The Global Governance FTSE 100 League Table Top 10 companies (October 2018) are:
|1||MARKS & SPENCER GROUP PLC|
|3||BRITISH AMERICAN TOBACCO PLC|
|4||WM MORRISON SUPERMARKETS PLC|
|5||BT GROUP PLC|
|7||RENTOKIL INITIAL PLC|
|9||ANGLO AMERICAN PLC|
|10||J SAINSBURY PLC|
The average combined score of the 100 was 46.8%, indicating that there is still more work ahead. Those in places 1-10 averaged a combined score of 76.1%, outperforming the whole by 29.3%. Almost all (97) organisations of the FTSE 100 assessed in the study, have filed reports detailing their actions and intent to be compliant with the MSA Transparency in Supply Chains (TISC) Section 54.
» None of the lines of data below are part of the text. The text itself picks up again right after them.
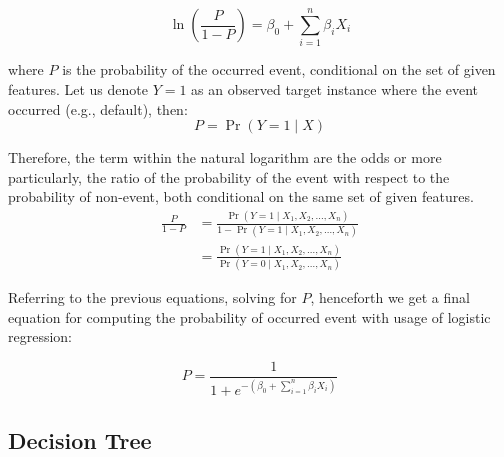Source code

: \begin{equation}\label{eq}
    \ln\left(\frac{P}{1-P}\right) = \beta_0  + \sum_{i=1}^{n} \beta_i X_i
\end{equation}

where $P$ is the probability of the occurred event, conditional on the set of given features. Let us denote $Y=1$ as an observed target instance where the event occurred (e.g., default), then:
\begin{equation}\label{eq}
    P = \operatorname{Pr}(Y=1 \mid X)
\end{equation}

Therefore, the term within the natural logarithm are the odds or more particularly, the ratio of the probability of the event with respect to the probability of non-event, both conditional on the same set of given features.
\begin{equation}\label{eq}
    \begin{aligned}
    \frac{P}{1-P}  {} & = \frac{\operatorname{Pr}(Y=1 \mid X_1,X_2,\ldots,X_n)}{1-\operatorname{Pr}(Y=1 \mid X_1,X_2,\ldots,X_n)} \\
    & = \frac{\operatorname{Pr}(Y=1 \mid X_1,X_2,\ldots,X_n)}{\operatorname{Pr}(Y=0 \mid X_1,X_2,\ldots,X_n)}
\end{aligned}
    \end{equation}

Referring to the previous equations, solving for $P$, henceforth we get a final equation for computing the probability of occurred event with usage of logistic regression:

\begin{equation}\label{eq}
P = \frac{1}{1+e^{-\left(\beta_0 + \displaystyle\sum_{i=1}^{n} \beta_i X_i\right)}}
\end{equation}

\subsection{Decision Tree}
\label{subsec:dt}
The Global Governance FTSE 100 League Table and the stand-alone Global Governance Real Estate 100 (RE 100) League Table (London’s largest commercial landlords by square foot) are facilitated by Sustain Worldwide, and funded through the Global Governance Research Fund (GGRF). Early contributors to the GGRF notably include BRE and Marshalls.
The League Tables, with analysis undertaken by Development International, are publicly available along with the study’s full report. Summary ‘Scorecards’ and the underpinning data sets of the individual organisations analysed are also available.
Dr Shamir Ghumra, BREEAM Director at BRE, which has developed the Ethical Labour Sourcing Standard (ELS) BES 6002 that supports companies to understand the profile of their social/ethical governance, including their human rights challenges, said: “The Index provokes the largest UK organisations by market capitalisation, to continuously improve their governance performance.
“Modern slavery and human rights abuses are iniquitous and all too rife in the UK and globally. The International Labour Organization (ILO) estimates it’s a $150 billion industry with human beings targeted by criminals for financial gain. However unwittingly, through their global supply chains, businesses are complicit. The Global Governance FTSE100 and RE100 League Tables shine a light on the issue, to bring about its earliest eradication.”
Modern Slavery is an ‘umbrella’ term for labour exploitation, forced labour, child labour and human trafficking. In 2017, 5,145 potential victims were referred to Britain’s National Referral Mechanism, a 35 per cent increase on the previous year. The UK Government has estimated that there are between 10,000-13,000 people held in modern slavery in Britain today. The Global Slavery Index has estimated there are 45.8 million people across 167 countries in modern day slavery.
The FTSE 100’s combined market capitalisation is £1.9 trillion (September 2018), employing 6.8 million people worldwide. They own circa 30,000 subsidiaries worldwide, and more than 70% of revenues are derived from international markets. While most of the companies on the Global Governance FTSE 100 League Table are largely compliant with the ‘Modern Slavery’ disclosure requirements of the law, only 25 companies are 100% compliant.
Another matter is the spirit of the MSA statements, proxied through the application of industry good practice in anti-slavery supply chain measures. The average good practice score of the cohort was only 25.5%. Only two companies, Marks and Spencer Group Plc and Tesco Plc, achieved a score above 70% in the 24 good practice indicators analysed. These include adherence to principles such as ‘employer pays’, and having established ‘whistle-blowing’ channels.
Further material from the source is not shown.